▸ Your assignment: The records sit below. Return every line in them that holds the word "also".
=== Section Start ===
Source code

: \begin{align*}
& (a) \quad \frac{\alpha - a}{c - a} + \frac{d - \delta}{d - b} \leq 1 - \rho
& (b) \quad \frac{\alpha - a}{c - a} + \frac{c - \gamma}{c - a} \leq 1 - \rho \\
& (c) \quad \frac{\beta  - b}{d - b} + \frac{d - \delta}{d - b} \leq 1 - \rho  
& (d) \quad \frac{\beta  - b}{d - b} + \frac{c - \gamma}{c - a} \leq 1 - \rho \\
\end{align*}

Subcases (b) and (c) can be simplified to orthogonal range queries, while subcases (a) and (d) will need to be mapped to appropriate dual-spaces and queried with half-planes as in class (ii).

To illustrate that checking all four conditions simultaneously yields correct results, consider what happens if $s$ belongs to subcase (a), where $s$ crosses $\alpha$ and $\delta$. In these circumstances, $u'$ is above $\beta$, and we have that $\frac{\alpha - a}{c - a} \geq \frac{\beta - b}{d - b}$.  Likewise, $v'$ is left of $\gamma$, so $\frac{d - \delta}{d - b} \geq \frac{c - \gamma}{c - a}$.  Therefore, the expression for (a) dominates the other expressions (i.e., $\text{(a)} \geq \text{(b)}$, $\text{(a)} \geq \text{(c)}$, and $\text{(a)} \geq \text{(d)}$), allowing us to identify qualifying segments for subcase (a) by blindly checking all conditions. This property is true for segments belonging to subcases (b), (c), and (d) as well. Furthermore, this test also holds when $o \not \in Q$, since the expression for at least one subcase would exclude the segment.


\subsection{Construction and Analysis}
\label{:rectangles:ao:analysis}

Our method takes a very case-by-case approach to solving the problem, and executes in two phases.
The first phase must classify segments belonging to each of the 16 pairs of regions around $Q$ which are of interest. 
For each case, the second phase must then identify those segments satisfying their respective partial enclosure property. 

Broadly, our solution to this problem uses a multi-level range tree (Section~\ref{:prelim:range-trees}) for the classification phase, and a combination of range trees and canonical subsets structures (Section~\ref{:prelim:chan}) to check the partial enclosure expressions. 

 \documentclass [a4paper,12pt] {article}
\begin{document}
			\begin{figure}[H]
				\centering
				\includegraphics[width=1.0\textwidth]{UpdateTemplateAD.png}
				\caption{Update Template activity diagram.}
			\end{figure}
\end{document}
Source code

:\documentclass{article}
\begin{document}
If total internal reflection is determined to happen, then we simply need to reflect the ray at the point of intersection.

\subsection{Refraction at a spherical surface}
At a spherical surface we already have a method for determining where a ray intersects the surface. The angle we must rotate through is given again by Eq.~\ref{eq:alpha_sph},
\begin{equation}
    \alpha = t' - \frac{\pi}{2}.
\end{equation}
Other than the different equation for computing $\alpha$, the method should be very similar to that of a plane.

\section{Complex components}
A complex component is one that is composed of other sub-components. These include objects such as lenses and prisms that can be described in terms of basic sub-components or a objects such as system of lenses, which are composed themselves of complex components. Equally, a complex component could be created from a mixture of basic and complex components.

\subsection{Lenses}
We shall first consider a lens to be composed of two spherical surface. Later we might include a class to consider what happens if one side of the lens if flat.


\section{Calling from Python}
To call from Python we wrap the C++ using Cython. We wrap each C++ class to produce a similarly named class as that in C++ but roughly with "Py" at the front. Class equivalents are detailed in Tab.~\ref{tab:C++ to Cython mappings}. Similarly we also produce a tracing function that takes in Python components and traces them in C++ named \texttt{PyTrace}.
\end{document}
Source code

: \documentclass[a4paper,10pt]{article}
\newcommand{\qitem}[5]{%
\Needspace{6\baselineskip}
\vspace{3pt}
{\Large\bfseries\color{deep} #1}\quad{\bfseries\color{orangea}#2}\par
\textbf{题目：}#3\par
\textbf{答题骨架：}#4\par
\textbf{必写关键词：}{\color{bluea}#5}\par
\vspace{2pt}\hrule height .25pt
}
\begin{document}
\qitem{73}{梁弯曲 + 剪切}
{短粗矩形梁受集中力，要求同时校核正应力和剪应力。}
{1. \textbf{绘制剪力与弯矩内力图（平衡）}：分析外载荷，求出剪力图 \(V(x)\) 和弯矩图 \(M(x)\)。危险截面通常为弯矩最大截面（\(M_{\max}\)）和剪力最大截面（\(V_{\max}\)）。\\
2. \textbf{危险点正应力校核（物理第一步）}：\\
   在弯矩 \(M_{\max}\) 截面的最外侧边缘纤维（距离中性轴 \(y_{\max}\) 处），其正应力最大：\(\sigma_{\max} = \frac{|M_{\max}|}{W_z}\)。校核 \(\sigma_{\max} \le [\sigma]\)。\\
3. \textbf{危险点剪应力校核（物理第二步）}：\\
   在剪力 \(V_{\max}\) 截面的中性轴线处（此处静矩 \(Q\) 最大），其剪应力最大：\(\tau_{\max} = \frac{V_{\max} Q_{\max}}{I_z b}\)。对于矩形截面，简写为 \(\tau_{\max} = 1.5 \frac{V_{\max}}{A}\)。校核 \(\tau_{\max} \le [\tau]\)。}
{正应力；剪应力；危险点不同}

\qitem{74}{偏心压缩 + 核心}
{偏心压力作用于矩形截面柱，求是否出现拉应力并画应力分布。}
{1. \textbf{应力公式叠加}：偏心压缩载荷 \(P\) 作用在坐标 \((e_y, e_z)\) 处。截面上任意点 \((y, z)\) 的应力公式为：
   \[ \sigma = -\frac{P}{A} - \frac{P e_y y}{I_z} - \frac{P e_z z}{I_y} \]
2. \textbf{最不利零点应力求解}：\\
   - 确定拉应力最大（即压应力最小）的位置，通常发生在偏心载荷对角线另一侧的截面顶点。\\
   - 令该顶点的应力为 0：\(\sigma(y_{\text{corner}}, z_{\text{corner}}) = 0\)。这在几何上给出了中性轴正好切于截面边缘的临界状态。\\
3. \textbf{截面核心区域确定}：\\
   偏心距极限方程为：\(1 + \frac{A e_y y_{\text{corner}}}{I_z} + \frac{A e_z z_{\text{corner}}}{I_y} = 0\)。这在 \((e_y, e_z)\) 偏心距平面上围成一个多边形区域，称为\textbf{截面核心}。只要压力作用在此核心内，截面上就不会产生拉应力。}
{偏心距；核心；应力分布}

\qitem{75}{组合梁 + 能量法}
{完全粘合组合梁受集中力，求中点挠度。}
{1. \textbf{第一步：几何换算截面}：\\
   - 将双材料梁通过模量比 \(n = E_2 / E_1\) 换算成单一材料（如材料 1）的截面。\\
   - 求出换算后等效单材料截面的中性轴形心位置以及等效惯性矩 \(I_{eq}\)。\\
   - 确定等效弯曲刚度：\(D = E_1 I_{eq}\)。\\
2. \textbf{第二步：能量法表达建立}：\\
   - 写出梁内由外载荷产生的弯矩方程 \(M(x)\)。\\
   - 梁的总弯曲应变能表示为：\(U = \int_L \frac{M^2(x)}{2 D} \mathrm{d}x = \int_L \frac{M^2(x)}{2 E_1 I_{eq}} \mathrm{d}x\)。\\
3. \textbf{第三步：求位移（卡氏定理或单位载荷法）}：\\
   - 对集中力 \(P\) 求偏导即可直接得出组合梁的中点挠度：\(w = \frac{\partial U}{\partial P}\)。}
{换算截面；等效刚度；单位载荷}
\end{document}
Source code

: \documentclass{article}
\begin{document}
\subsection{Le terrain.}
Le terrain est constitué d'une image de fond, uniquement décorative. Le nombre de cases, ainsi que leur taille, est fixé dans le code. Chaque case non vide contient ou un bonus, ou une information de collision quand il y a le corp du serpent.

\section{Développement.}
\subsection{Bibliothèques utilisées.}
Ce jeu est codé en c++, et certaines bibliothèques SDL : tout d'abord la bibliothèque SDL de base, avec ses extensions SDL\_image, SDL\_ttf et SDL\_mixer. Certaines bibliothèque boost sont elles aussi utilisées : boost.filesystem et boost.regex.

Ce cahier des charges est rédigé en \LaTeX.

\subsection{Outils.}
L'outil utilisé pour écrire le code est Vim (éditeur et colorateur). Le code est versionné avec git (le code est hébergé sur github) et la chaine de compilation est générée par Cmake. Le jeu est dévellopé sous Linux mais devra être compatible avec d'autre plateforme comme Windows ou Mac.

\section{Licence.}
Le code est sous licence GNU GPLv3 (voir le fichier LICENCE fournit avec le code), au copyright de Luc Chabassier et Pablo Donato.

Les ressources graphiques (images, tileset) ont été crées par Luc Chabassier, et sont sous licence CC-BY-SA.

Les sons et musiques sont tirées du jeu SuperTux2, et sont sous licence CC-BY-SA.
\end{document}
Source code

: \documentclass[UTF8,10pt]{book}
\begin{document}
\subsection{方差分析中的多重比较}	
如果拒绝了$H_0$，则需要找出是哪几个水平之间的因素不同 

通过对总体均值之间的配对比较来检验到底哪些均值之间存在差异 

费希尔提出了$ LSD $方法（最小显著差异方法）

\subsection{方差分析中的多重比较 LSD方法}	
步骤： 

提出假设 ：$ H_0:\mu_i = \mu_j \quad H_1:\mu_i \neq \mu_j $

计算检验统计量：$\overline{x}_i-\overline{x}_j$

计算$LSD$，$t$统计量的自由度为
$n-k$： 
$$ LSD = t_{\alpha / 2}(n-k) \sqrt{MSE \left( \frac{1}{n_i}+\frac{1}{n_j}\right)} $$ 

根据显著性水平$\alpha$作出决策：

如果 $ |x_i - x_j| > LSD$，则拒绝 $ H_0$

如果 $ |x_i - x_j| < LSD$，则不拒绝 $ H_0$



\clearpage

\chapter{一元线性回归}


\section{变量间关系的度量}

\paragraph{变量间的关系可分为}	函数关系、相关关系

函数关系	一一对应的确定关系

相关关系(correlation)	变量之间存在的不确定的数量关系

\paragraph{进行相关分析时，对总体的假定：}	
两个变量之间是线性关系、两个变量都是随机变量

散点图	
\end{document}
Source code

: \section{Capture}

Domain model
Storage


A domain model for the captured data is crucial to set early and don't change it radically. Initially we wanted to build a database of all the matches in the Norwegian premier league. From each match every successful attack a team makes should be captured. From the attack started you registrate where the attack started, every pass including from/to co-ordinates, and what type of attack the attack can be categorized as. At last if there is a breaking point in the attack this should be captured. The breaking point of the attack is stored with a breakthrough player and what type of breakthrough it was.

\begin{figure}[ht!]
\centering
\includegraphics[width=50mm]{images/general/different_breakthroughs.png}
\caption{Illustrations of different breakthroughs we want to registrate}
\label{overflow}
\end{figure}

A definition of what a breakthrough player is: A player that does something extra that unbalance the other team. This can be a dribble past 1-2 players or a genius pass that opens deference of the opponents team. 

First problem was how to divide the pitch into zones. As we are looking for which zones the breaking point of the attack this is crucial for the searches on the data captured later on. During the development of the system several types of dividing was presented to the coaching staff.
=== Section End ===
▸ Result of the task:
To illustrate that checking all four conditions simultaneously yields correct results, consider what happens if $s$ belongs to subcase (a), where $s$ crosses $\alpha$ and $\delta$. In these circumstances, $u'$ is above $\beta$, and we have that $\frac{\alpha - a}{c - a} \geq \frac{\beta - b}{d - b}$.  Likewise, $v'$ is left of $\gamma$, so $\frac{d - \delta}{d - b} \geq \frac{c - \gamma}{c - a}$.  Therefore, the expression for (a) dominates the other expressions (i.e., $\text{(a)} \geq \text{(b)}$, $\text{(a)} \geq \text{(c)}$, and $\text{(a)} \geq \text{(d)}$), allowing us to identify qualifying segments for subcase (a) by blindly checking all conditions. This property is true for segments belonging to subcases (b), (c), and (d) as well. Furthermore, this test also holds when $o \not \in Q$, since the expression for at least one subcase would exclude the segment.
To call from Python we wrap the C++ using Cython. We wrap each C++ class to produce a similarly named class as that in C++ but roughly with "Py" at the front. Class equivalents are detailed in Tab.~\ref{tab:C++ to Cython mappings}. Similarly we also produce a tracing function that takes in Python components and traces them in C++ named \texttt{PyTrace}.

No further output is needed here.